> WORK INSTRUCTION
Please repeat every entry, keeping each one exactly the same.

*** Begin section ***

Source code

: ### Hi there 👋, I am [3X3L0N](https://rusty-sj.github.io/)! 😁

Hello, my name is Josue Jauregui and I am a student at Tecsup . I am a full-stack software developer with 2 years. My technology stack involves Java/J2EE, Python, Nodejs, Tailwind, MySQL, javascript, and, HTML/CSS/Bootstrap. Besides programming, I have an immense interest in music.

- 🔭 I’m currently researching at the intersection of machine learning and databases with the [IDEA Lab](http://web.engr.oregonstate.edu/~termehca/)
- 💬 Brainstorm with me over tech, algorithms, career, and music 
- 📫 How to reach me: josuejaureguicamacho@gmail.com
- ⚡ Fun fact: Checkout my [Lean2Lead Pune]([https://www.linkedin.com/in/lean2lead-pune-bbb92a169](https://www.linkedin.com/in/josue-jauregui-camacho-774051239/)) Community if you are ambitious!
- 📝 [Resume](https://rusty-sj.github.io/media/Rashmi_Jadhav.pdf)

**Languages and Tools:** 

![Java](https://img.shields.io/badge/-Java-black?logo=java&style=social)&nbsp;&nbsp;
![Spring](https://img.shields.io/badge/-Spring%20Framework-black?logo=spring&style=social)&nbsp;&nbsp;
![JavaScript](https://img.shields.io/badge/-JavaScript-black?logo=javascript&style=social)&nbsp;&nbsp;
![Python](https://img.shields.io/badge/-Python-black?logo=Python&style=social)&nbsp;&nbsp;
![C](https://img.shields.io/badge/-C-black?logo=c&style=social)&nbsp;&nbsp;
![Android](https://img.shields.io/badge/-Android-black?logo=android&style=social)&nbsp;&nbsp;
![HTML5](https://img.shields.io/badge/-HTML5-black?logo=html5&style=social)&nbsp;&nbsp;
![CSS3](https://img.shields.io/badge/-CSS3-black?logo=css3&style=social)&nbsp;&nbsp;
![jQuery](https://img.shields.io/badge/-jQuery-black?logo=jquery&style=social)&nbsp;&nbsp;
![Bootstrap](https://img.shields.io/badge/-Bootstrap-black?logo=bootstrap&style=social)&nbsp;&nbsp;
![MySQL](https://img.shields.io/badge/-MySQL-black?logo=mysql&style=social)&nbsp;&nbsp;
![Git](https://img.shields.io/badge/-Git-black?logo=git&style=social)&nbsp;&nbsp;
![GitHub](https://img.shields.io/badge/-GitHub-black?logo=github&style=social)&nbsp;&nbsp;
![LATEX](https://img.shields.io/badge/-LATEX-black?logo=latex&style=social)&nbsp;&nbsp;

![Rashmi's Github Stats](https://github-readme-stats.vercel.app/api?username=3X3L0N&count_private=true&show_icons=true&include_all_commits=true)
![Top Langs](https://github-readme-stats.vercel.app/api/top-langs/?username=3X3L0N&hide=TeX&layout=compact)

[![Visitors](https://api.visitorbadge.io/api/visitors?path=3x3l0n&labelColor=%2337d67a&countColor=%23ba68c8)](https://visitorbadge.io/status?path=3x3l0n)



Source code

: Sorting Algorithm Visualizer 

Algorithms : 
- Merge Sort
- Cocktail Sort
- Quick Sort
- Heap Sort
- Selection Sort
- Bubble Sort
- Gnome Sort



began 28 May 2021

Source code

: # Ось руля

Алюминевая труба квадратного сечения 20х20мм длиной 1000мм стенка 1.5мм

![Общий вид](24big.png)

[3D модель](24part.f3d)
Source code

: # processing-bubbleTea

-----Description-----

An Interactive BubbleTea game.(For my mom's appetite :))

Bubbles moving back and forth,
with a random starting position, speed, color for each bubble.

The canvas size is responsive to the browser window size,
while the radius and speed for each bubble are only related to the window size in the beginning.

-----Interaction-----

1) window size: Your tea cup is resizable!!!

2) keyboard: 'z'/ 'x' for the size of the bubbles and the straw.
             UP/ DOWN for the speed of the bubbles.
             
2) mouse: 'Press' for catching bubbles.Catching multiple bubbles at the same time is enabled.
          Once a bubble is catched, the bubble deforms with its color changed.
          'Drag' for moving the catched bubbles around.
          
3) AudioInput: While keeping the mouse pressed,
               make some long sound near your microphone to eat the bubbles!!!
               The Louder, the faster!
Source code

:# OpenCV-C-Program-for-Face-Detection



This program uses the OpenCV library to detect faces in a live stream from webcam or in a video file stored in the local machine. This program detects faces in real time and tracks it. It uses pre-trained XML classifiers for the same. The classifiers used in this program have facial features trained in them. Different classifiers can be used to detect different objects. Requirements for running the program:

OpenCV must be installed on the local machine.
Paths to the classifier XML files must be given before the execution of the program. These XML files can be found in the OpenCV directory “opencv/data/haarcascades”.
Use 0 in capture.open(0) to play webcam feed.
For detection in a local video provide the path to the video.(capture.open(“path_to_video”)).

*** End section ***

> OUTPUT BELOW
Source code

: ### Hi there 👋, I am [3X3L0N](https://rusty-sj.github.io/)! 😁

Hello, my name is Josue Jauregui and I am a student at Tecsup . I am a full-stack software developer with 2 years. My technology stack involves Java/J2EE, Python, Nodejs, Tailwind, MySQL, javascript, and, HTML/CSS/Bootstrap. Besides programming, I have an immense interest in music.

- 🔭 I’m currently researching at the intersection of machine learning and databases with the [IDEA Lab](http://web.engr.oregonstate.edu/~termehca/)
- 💬 Brainstorm with me over tech, algorithms, career, and music 
- 📫 How to reach me: josuejaureguicamacho@gmail.com
- ⚡ Fun fact: Checkout my [Lean2Lead Pune]([https://www.linkedin.com/in/lean2lead-pune-bbb92a169](https://www.linkedin.com/in/josue-jauregui-camacho-774051239/)) Community if you are ambitious!
- 📝 [Resume](https://rusty-sj.github.io/media/Rashmi_Jadhav.pdf)

**Languages and Tools:** 

![Java](https://img.shields.io/badge/-Java-black?logo=java&style=social)&nbsp;&nbsp;
![Spring](https://img.shields.io/badge/-Spring%20Framework-black?logo=spring&style=social)&nbsp;&nbsp;
![JavaScript](https://img.shields.io/badge/-JavaScript-black?logo=javascript&style=social)&nbsp;&nbsp;
![Python](https://img.shields.io/badge/-Python-black?logo=Python&style=social)&nbsp;&nbsp;
![C](https://img.shields.io/badge/-C-black?logo=c&style=social)&nbsp;&nbsp;
![Android](https://img.shields.io/badge/-Android-black?logo=android&style=social)&nbsp;&nbsp;
![HTML5](https://img.shields.io/badge/-HTML5-black?logo=html5&style=social)&nbsp;&nbsp;
![CSS3](https://img.shields.io/badge/-CSS3-black?logo=css3&style=social)&nbsp;&nbsp;
![jQuery](https://img.shields.io/badge/-jQuery-black?logo=jquery&style=social)&nbsp;&nbsp;
![Bootstrap](https://img.shields.io/badge/-Bootstrap-black?logo=bootstrap&style=social)&nbsp;&nbsp;
![MySQL](https://img.shields.io/badge/-MySQL-black?logo=mysql&style=social)&nbsp;&nbsp;
![Git](https://img.shields.io/badge/-Git-black?logo=git&style=social)&nbsp;&nbsp;
![GitHub](https://img.shields.io/badge/-GitHub-black?logo=github&style=social)&nbsp;&nbsp;
![LATEX](https://img.shields.io/badge/-LATEX-black?logo=latex&style=social)&nbsp;&nbsp;

![Rashmi's Github Stats](https://github-readme-stats.vercel.app/api?username=3X3L0N&count_private=true&show_icons=true&include_all_commits=true)
![Top Langs](https://github-readme-stats.vercel.app/api/top-langs/?username=3X3L0N&hide=TeX&layout=compact)

[![Visitors](https://api.visitorbadge.io/api/visitors?path=3x3l0n&labelColor=%2337d67a&countColor=%23ba68c8)](https://visitorbadge.io/status?path=3x3l0n)



Source code

: Sorting Algorithm Visualizer 

Algorithms : 
- Merge Sort
- Cocktail Sort
- Quick Sort
- Heap Sort
- Selection Sort
- Bubble Sort
- Gnome Sort



began 28 May 2021

Source code

: # Ось руля

Алюминевая труба квадратного сечения 20х20мм длиной 1000мм стенка 1.5мм

![Общий вид](24big.png)

[3D модель](24part.f3d)
Source code

: # processing-bubbleTea

-----Description-----

An Interactive BubbleTea game.(For my mom's appetite :))

Bubbles moving back and forth,
with a random starting position, speed, color for each bubble.

The canvas size is responsive to the browser window size,
while the radius and speed for each bubble are only related to the window size in the beginning.

-----Interaction-----

1) window size: Your tea cup is resizable!!!

2) keyboard: 'z'/ 'x' for the size of the bubbles and the straw.
             UP/ DOWN for the speed of the bubbles.
             
2) mouse: 'Press' for catching bubbles.Catching multiple bubbles at the same time is enabled.
          Once a bubble is catched, the bubble deforms with its color changed.
          'Drag' for moving the catched bubbles around.
          
3) AudioInput: While keeping the mouse pressed,
               make some long sound near your microphone to eat the bubbles!!!
               The Louder, the faster!
Source code

:# OpenCV-C-Program-for-Face-Detection



This program uses the OpenCV library to detect faces in a live stream from webcam or in a video file stored in the local machine. This program detects faces in real time and tracks it. It uses pre-trained XML classifiers for the same. The classifiers used in this program have facial features trained in them. Different classifiers can be used to detect different objects. Requirements for running the program:

OpenCV must be installed on the local machine.
Paths to the classifier XML files must be given before the execution of the program. These XML files can be found in the OpenCV directory “opencv/data/haarcascades”.
Use 0 in capture.open(0) to play webcam feed.
For detection in a local video provide the path to the video.(capture.open(“path_to_video”)).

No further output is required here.